Transit by Mike Ladd
Five Islands Press, 2007
I find it a rare and lovely treat when a poet can become androgynous, or cross over discretely from a masculine voice to one that is feminine. While some of my favourite poets are steeped entirely in one gender or the other and that, indeed, can be their strength, I do want to draw attention to Mike Ladd. Perhaps his ability to move from soft themes of family and imagistic sensations to critical and satirical comments on the modern world is the reasoning for the title of Ladd's latest collection, Transit, because that would explain the great mystery to me. Without that possibility, I have one true criticism of this striking collection and that is the soundness of the title.

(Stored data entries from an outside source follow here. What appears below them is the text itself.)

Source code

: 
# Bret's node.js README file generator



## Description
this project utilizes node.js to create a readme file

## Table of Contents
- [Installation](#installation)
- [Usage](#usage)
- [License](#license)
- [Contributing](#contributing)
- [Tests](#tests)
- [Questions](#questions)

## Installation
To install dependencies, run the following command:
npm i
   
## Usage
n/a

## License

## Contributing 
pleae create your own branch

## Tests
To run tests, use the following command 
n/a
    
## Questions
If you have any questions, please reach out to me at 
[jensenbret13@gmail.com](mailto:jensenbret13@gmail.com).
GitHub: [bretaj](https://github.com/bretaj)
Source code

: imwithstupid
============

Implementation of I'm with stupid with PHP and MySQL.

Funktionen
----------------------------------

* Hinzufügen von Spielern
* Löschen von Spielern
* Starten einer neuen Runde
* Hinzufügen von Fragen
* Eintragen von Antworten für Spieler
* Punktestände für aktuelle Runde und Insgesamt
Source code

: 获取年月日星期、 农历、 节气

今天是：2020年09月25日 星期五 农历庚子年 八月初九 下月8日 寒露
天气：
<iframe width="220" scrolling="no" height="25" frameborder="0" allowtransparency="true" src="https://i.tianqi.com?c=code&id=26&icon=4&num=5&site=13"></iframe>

There is an inherent 'you' in so many of the poems, as well a number of poems set up as commands ('be intimate once more with the dirt: / in your plate, in your hair, / in the loop roads of your guts' from 'Camping Ground Desiderata'), and that does not even touch upon his sense of assuredness and grasp of perception throughout the bulk of the book, so it is as if Ladd is teaching us life's lessons, as if he has already disembarked, as if it is his readers who are in transit. The blurb on the back of his book suggests that perhaps Ladd is commenting upon the key 'transitional' moments in life but it appears to me that he is simply commenting upon life as is, the ordinary and mundane, and it is the case that he is very in tune with the enormity of it. I would say Mike Ladd is not in transit; he has arrived.

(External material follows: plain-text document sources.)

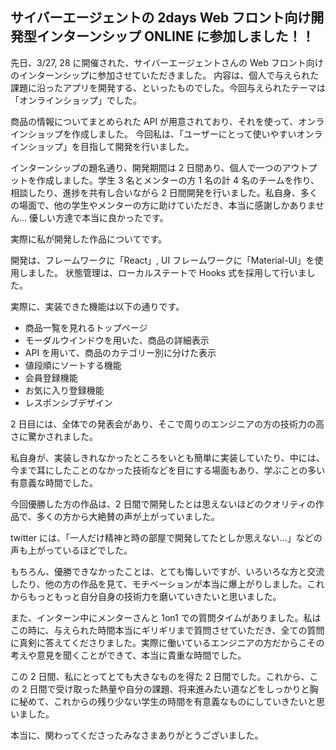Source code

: ## サイバーエージェントの 2days Web フロント向け開発型インターンシップ ONLINE に参加しました！！

先日、3/27, 28 に開催された、サイバーエージェントさんの Web フロント向けのインターンシップに参加させていただきました。
内容は、個人で与えられた課題に沿ったアプリを開発する、といったものでした。今回与えられたテーマは「オンラインショップ」でした。

商品の情報についてまとめられた API が用意されており、それを使って、オンラインショップを作成しました。
今回私は、「ユーザーにとって使いやすいオンラインショップ」を目指して開発を行いました。

インターンシップの題名通り、開発期間は 2 日間あり、個人で一つのアウトプットを作成しました。学生 3 名とメンターの方 1 名の計 4 名のチームを作り、相談したり、進捗を共有し合いながら 2 日間開発を行いました。私自身、多くの場面で、他の学生やメンターの方に助けていただき、本当に感謝しかありません... 優しい方達で本当に良かったです。

実際に私が開発した作品についてです。

開発は、フレームワークに「React」, UI フレームワークに「Material-UI」を使用しました。 状態管理は、ローカルステートで Hooks 式を採用して行いました。

実際に、実装できた機能は以下の通りです。

- 商品一覧を見れるトップページ
- モーダルウインドウを用いた、商品の詳細表示
- API を用いて、商品のカテゴリー別に分けた表示
- 値段順にソートする機能
- 会員登録機能
- お気に入り登録機能
- レスポンシブデザイン

2 日目には、全体での発表会があり、そこで周りのエンジニアの方の技術力の高さに驚かされました。

私自身が、実装しきれなかったところをいとも簡単に実装していたり、中には、今まで耳にしたことのなかった技術などを目にする場面もあり、学ぶことの多い有意義な時間でした。

今回優勝した方の作品は、2 日間で開発したとは思えないほどのクオリティの作品で、多くの方から大絶賛の声が上がっていました。

twitter には、「一人だけ精神と時の部屋で開発してたとしか思えない...」などの声も上がっているほどでした。

もちろん、優勝できなかったことは、とても悔しいですが、いろいろな方と交流したり、他の方の作品を見て、モチベーションが本当に爆上がりしました。これからもっともっと自分自身の技術力を磨いていきたいと思いました。

また、インターン中にメンターさんと 1on1 での質問タイムがありました。私はこの時に、与えられた時間本当にギリギリまで質問させていただき、全ての質問に真剣に答えてくださりました。実際に働いているエンジニアの方だからこその考えや意見を聞くことができて、本当に貴重な時間でした。

この 2 日間、私にとってとても大きなものを得た 2 日間でした。これから、この 2 日間で受け取った熱量や自分の課題、将来進みたい道などをしっかりと胸に秘めて、これからの残り少ない学生の時間を有意義なものにしていきたいと思いました。

本当に、関わってくださったみなさまありがとうございました。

The first few pages had me rapt. I found myself becoming entranced by an observer of mornings, moods, lovers about to leap for the first time and lovers grown old together. In 'Old Love Song', for example:
The silence between them
would seem oppressive
if it didn't resound with knowledge:
they've made each other's cloth so long
they weave it with their eyes shut.
Ladd's pace is subtle, his timing perfect. In a poem like 'That Christmas', there is a thought-provoking playfulness that is not practiced, but rather intuitive:
The time goes:
baby pics become high school formal photos.

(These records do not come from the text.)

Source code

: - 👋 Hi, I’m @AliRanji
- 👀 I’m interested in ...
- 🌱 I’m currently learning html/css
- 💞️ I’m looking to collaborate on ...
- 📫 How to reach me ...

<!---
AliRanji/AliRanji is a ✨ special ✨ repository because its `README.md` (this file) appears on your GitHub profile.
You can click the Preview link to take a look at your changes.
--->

This curious uncle watches little nieces
drive off with boyfriends,
infant nephews ride skateboards
and burn each other CDs.
Did I sleep through something?
It was a big lunch, years ago,
and afterwards I lay down,
their voices washing over me
from the other room.
This poem instantly drew me in and I was unable to put the book down. In the middle of the book we are witness to the lasting effects of strangers, family, mentors and classmates, such as in 'Relief Teacher':
Our jeering so loud
the headmaster burst in,
led the old man away,
the last we saw of him.
Among thousands of lessons
his I recall, one of a few.
Thirty years too late,
give him his due.
This recall of memory is then followed by distances of roads separating suburbia and the slight note of disparagement once we've reached somebody's home or office or, as the case may be, an office party at somebody's home. As an insider considering his immediate surroundings, Ladd is contemplative. As an outsider considering his peripheral, he is sceptical. This, for me, is where the change in voice occurs and, considering that it comes in the middle of the book, it happens at a perfect time. There is an occasional need for change in single collections of poetry; it can rejuvenate the senses and compel the reader to see the many faceted sides to a soul.
Nestled in the inside back cover to the book is a CD, which has an audio version of 'Rhapsody in Port Moresby', Transit's closing statement: a three-page poem written with the rhythm and intensity of the beat poets. The written version is so set apart from the rest of the collection that it seems a bit odd to be finishing off this experience in such a manner. However, the acoustic accompaniment makes it more of a grand finale. As Ladd produces and presents ABC's Radio National's poetry program Poetica, this denouement is a reminder of his love of sound and perhaps his compulsion for readers to hear words, rather than read their static representation. And continuing along this line, I cannot resist pointing out that I hold great admiration for poets who are brave enough to sneak in a random rhyme, and strong enough to make it work. Ladd is one of those poets and Transit is sprinkled with the one-off couplet. For example (from 'Morquong'):
Far away, a flock of birds
murmurs in its sleep –
a survivor tree
dreams of flight.
The spaciousness of sound:
salt water writes salt ground.
I think Mike Ladd has succeeded in allowing us to hear the poetry (so for the poet to speak of 'Rhapsody' alongside a single pipe is not such a radical move). Ladd is so efficient with words, so precise in his meaning and tone, that I give Transit the praise it is due. This is a collection well worth the read; one that should encourage at least a second look. Perhaps it will create a desire among those newly acquainted with Ladd to search out his four other books (which cover a twenty-year span) and it will perhaps promote anticipation for a sixth collection in the very near future.
Heather Taylor Johnson holds a PhD in Creative Writing and is a poetry editor of Wet Ink.